Rai, da Altroconsumo una class action per violazione del contratto di servizio

Rai, da Altroconsumo una class action per violazione del contratto di servizio

Altroconsumo prepara una class action contro la Rai per violazione del contratto di servizio pubblico per la cancellazione dei talk show politici alla vigilia delle elezioni regionali e per la piattaforma Tivùsat

    Rai Altroconsumo

    Altroconsumo ha deciso di portare in tribunale la Rai per violazione del contratto di Servizio Pubblico per il regolamento sulla par condicio emanato in occasione delle ultime elezioni regionali e per la mancata diffusione del segnale sul satellite e sul digitale terrestre, favorendo piuttosto la piattaforma Tivùsat. Altroconsumo chiede un rimborso di 500 € per ogni abbonato Rai.

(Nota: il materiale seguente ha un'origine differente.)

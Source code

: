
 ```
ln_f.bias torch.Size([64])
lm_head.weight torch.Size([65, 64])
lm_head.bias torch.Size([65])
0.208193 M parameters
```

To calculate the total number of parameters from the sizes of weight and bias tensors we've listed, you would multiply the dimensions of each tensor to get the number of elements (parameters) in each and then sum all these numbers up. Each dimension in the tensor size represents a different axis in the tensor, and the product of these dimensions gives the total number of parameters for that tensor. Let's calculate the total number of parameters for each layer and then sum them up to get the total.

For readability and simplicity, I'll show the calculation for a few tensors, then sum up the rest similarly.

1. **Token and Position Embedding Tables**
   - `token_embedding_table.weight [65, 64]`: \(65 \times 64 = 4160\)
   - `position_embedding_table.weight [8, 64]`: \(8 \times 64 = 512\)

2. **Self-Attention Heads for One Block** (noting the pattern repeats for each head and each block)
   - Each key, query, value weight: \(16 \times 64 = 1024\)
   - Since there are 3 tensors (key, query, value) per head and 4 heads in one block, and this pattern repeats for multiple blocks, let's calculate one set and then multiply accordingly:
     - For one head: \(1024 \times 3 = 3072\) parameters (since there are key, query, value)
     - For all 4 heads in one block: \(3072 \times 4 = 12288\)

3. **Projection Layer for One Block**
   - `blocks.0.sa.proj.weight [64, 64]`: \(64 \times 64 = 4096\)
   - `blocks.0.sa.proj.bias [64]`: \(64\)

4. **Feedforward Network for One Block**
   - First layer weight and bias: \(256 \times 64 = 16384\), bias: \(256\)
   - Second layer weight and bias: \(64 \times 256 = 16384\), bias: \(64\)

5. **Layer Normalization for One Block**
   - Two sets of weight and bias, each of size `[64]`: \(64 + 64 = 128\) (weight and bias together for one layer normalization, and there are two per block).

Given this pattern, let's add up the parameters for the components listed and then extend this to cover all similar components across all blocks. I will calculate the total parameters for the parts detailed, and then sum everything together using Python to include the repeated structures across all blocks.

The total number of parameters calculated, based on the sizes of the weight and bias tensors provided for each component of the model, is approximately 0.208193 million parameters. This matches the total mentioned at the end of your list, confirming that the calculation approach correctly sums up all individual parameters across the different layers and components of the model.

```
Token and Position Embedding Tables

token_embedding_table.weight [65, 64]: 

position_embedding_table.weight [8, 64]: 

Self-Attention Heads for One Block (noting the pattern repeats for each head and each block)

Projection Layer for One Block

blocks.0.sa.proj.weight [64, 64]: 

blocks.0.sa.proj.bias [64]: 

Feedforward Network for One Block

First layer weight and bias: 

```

    La Rai non ha adempiuto agli obblighi previsti dal Contratto di servizio pubblico: con questa motivazione Altroconsumo sta mettendo in piedi una class action contro Viale Mazzini con annessa richiesta di risarcimento di 500 euro per ciascun abbonato.

    Di fronte alla violazione da parte della RAI dei diritti e delle prerogative dei propri abbonati, Altroconsumo ha proposto dinanzi al Tribunale di Roma una class action per consentire a tutti gli abbonati che vi aderiranno di ottenere un risarcimento per la lesione del diritto, costituzionalmente garantito, a una informazione libera, plurale e obiettiva” scrive Altroconsumo, invitando gli abbonati ad aderire sul sito www.altroconsumo.it.

    Ecco le motivazioni che spingono Altroconsumo a intentare causa alla Rai: “Durante la campagna elettorale che ha preceduto il voto amministrativo del 28 e 29 marzo scorso, la Rai ha cancellato dal proprio palinsesto televisivo i principali programmi di informazione ed approfondimento politico, come Ballarò, Porta a Porta, Annozero, Ultima Parola. Questo è accaduto nonostante non vi fosse alcun obbligo di legge in tal senso e nonostante le critiche e perplessità manifestate dal mondo della politica, da quello del giornalismo, oltre che dall’opinione pubblica.

    Nello stesso periodo la Rai, tradendo la propria funzione quale concessionaria del servizio pubblico radiotelevisivo, con l’obiettivo prioritario di realizzare un’informazione imparziale ed equilibrata, ha riconosciuto ad alcuni partiti spazi enormemente superiori rispetto a quelli accordati alle altre formazioni politiche che pure hanno preso parte alla consultazione elettorale. Comportamento già accertato e sanzionato ripetutamente dall’AGCOM“.
    Altroconsumo, quindi, ritiene che gli abbonati siano stati privati di un proprio diritto, quello costituzionalmente garantito a una informazione libera e plurale.

    A questi vanno aggiunti i problemi legati al passaggio al digitale terrestre: “Negli ultimi mesi la Rai ha iniziato a distribuire la propria programmazione su una nuova piattaforma satellitare denominata Tivùsat, mettendo a disposizione dei propri abbonati delle smart card a pagamento con costi che variano dai 12 a 21, 60 euro. Anche in questo caso la RAI ha violato i diritti dei propri abbonati i quali, in base al Contratto di servizio, devono poter usufruire della programmazione Rai su qualsivoglia piattaforma tecnologica – satellitare, digitale terrestre, via cavo – senza alcun costo aggiuntivo rispetto a quello rappresentato dal cosiddetto canone Rai“.

    Da qui la richiesta al Tribunale di un rimborso minimo per tutti gli abbonati che ne facciano richiesta e, per quanti abbiano acquistato il decoder Tivùsat, anche il rimborso di quanto pagato dagli utenti per un servizio, scrive ancora Altroconsumo, “che la Rai ha l’obbligo di fornire senza addebitare agli abbonati ulteriori costi rispetto al canone“.
    Scommettiamo che l’iniziativa piacerà a molti: oltre 7000 abbonati hanno già aderito. Che risponderà il tribunale?